O vocábulo está claramente associado à expansão marítima (, parece que agora é "politicamente incorreto" dizer-ser "Descobrimentos")...

Aparece na nossa língua por volta de 1562-1575, segundo o dicionário Michaelis

Valdemar Silva disse...

Então, já se percebe o 'indispensável ocupar o antigo presídio de Bolor' por se tratar do local de uma guarnição militar.
Parece que presídio de Geba era muito importante e surge, agora, a questão quanto à sua localização. Seria em Geba próximo de Bafatá? Nesse caso ficaria muito no interior e afastado da costa.
Lembro-me de Geba por lá haver artífices de metais, mas nunca lá fui e nem sequer sei como seria a tabanca, e julgo que durante a guerra nunca teve destacamento militar.
E quanto a presídios, os outros por cá, em Tomar, Elvas e mais alguns, estavam dentro da 'estratégia militar' existente. Portugal, mesmo antes de 1961, seria o único país da Europa (vá lá) com quartéis militares em todas as cidades, algumas vilas e até aldeias. Para quê tanta tropa?
Realmente estes documentos da Sociedade de Geografia, que Beja Santos nos tem apresentado, são muito importantes e explicam o que verdadeiramente foram os '500 anos' dos portugueses naquelas paragens.

Ab. e saúde da boa
Valdemar Queiroz

António J. P. Costa disse...

Olá Camaradas

Tenho ideia de que em Geba, em 1968, existia uma guarnição militar. Não sei a que nível. Talvez Gr Comb....
Os livros da CECA poderão tirar esta dúvida.
Ficámos a saber que "presídio" é um termo antigo com vários signifucados, perdidos e ganhos ao longo do tempo.
Quanto à distribuição da unidades militares pelo país, direi que "a coisa vareia". Há países que optam por grandes/médias concentração de tropas em certos locais; outros dispersam pequenas guarnições por todo o território, de acordo com os seus conceitos de defesa nacional ou virados para a "ordem interna", o que também é uma opção.
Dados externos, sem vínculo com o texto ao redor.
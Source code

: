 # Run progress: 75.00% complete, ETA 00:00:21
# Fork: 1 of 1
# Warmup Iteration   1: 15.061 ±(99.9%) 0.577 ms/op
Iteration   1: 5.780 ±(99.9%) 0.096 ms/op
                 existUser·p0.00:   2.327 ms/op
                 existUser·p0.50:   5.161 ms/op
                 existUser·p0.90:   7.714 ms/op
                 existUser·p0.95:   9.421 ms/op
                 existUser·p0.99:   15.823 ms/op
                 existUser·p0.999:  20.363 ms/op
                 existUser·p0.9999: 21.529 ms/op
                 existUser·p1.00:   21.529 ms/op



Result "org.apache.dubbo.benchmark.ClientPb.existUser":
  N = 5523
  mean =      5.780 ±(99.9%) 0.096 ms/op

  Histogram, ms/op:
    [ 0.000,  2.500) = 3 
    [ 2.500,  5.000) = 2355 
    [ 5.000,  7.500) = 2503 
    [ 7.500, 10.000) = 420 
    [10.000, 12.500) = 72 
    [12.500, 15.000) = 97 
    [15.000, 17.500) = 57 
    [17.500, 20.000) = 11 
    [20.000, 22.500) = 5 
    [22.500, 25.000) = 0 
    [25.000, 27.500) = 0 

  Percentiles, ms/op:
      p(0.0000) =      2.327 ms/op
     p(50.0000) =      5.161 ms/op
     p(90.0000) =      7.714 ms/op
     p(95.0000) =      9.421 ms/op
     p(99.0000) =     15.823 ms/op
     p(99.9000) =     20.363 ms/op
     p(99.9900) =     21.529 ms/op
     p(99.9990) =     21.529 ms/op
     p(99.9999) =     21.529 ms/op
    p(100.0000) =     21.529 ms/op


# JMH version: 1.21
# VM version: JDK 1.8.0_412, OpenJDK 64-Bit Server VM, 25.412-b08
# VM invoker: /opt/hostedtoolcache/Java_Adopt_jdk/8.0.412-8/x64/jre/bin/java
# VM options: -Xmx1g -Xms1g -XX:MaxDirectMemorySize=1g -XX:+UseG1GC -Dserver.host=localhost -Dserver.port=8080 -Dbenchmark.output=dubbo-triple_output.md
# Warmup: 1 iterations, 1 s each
Não há soluções bacteriologicamente puríssimas.
Quanto à biblioteca do congresso diria que ou está muito bem organizada e informatizada ou ficará inconsultável com a devida precisam. As pequenas obras e documentos serão cilindradas pelos grandes volumes/assuntos, especialmente ao menor erro de catalogação/indexação. Por mim não vou lá. E se o Trump está na sala de consulta? Dassssssssssssse!

Um Ab. e bom dia
António J. P. Costa

António J. P. Costa disse...

Há um erro!
A palavra é precisão e não precisam.
Um Ab.
Bom FdS

Valdemar Silva disse...

Consultando o blogue verificamos ter existido uma guarnição militar em Geba, a CART 1690 (1967-69).
Foi em Geba, que morreu em combate o Cap. Art. Manuel Carlos Guimarães, devido a arrebentamento de uma mina.
Há uma certa 'confusão' com destacamento de Bajara e Geba, que parecem ser militares da mesma CART 1690, e em ambos cercados por arame farpado, mas parece que Banjara não tinha população.
Fica, no entanto, a dúvida se seria esta a Geba do 'presídio de Geba', que sendo esta haveria por certo vestígios antigos.